Google Text To Speech API: How to speak more than thirty languages

In this article I will show you how you can use the Google Cloud and Text Speech API, and Google Translation APIs to create a voice-over in over 30 languages. And you will be able to see the result in my latest youtube video.

I start this article, with the holy grail for content creators. What if there was a way to automatically translate your videos and create a voice-over in different languages?


I have recently started creating youtube videos and I have come to realise that there is a lot of work that goes into creating and editing an youtube video.

Delivering a smooth performance in front of the camera is part of the challenge. But good video editing and preparing content is one of the major obstacles when providing good content.

It is no wonder, then that internationalisation is down on the list of major concerns. Most of the world speaks English after all. Or so we are led to believe…..

In reality, as much as 60% of Youtube users don’t speak English and even a higher proportion feel more comfortable listening to content in their own language.

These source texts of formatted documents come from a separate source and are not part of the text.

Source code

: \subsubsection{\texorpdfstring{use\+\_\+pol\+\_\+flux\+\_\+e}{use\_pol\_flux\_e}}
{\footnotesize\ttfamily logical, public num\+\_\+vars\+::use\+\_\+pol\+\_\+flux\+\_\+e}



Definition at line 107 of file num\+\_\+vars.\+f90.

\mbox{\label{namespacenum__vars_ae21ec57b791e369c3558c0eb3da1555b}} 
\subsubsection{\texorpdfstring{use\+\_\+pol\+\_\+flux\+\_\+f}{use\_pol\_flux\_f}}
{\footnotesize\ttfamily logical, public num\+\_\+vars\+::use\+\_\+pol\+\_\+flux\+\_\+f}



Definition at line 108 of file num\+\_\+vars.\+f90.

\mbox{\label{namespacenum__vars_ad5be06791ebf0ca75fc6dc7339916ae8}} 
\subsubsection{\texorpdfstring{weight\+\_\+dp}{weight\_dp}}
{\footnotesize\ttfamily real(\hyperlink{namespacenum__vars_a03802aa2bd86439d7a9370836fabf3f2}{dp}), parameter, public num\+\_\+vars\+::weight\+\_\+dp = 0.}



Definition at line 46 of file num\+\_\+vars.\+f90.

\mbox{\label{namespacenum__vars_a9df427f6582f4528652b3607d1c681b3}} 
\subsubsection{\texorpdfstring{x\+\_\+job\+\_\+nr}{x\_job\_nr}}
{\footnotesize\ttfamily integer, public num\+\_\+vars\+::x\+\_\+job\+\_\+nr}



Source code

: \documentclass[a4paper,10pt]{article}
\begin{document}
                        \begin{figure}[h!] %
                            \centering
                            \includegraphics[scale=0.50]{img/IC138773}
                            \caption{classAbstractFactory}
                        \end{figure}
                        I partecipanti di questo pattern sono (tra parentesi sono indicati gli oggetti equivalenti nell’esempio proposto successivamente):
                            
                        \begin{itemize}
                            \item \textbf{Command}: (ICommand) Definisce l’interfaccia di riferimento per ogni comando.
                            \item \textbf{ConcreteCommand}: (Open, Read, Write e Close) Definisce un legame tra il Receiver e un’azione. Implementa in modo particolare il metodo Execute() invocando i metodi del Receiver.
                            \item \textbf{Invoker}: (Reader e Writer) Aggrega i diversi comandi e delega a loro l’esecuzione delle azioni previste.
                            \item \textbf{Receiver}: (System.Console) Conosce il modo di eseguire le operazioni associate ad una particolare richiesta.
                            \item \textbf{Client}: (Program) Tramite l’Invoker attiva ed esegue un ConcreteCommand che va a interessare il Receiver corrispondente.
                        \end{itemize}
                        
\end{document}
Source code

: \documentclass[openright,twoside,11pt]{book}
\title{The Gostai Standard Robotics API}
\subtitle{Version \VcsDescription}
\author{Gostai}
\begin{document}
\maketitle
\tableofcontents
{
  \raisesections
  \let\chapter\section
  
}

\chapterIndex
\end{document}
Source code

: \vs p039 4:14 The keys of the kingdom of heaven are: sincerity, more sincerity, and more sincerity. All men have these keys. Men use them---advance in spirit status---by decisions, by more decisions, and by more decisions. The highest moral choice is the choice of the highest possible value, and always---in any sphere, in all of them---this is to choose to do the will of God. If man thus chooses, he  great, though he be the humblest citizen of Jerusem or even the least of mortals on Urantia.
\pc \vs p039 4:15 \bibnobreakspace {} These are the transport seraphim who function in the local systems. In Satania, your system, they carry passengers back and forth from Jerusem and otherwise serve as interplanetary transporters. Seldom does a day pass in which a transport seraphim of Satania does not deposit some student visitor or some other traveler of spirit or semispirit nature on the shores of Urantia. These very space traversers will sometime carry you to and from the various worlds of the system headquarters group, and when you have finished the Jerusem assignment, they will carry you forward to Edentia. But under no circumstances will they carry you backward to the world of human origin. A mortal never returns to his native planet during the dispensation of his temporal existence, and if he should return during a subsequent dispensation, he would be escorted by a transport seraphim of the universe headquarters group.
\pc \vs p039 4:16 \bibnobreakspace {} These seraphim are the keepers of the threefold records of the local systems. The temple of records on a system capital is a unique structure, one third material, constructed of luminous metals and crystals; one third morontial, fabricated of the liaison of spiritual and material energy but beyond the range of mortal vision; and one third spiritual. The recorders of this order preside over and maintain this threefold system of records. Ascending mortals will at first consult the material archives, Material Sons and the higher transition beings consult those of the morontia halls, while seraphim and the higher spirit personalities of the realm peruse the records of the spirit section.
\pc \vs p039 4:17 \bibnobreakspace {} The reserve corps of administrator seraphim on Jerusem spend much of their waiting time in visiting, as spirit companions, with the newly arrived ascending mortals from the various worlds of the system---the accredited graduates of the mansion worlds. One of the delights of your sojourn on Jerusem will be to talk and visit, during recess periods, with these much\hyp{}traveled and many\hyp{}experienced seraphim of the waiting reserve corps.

As a small Youtube creator as things stand it is too expensive to create content for all these languages. But what if there was an easy way to translate your videos automatically and create a voice-over in different languages?

There is indeed a way to translate all your content automatically using a handful of GCP ML/AI APIs.

As part of a small experiment, I wrote a small script to put all those APIs together and in that way, translate a video to any language supported by GCP(33 languages as of now), with voice-over.

It first transcribes the video using the Speech to Text API and then uses the Google Translation API to translate the text to any language. Finally, we call the Google Text to Speech API to create the voice-over for the video.

Note that I decided not to use the captions generated by Youtube, as I wanted to see what I can get with the captions provided by the Text to Speech API.

Lets get started!

Create a project in your GCP Account

In order to get started you need to create a project in GCP.

Create a Service Account

Navigate to IAM&Admin-Service Accounts.

Click on “Create a Service Account

Type the name of the service account and click Create.

In the next screen add the roles Project -> Owner and Storage Admin

Click Continue and then click Done on the third optional screen.

You will download a JSON file. Keep it in a safe location as we will need it later.

Enabling the required APIs

Now you should enable the three APIs that we will need for this exercise.

Go to API’s and services. Click on Cloud Speech To Text API

Click Enable.

Repeat for the Cloud Translation API and Cloud Text To Speech API.

The end result is far from perfect. But the potential future of the technology is there to see. With a bit more coding and using some AI to do lip syncing I could have created a perfect voice-over for my video.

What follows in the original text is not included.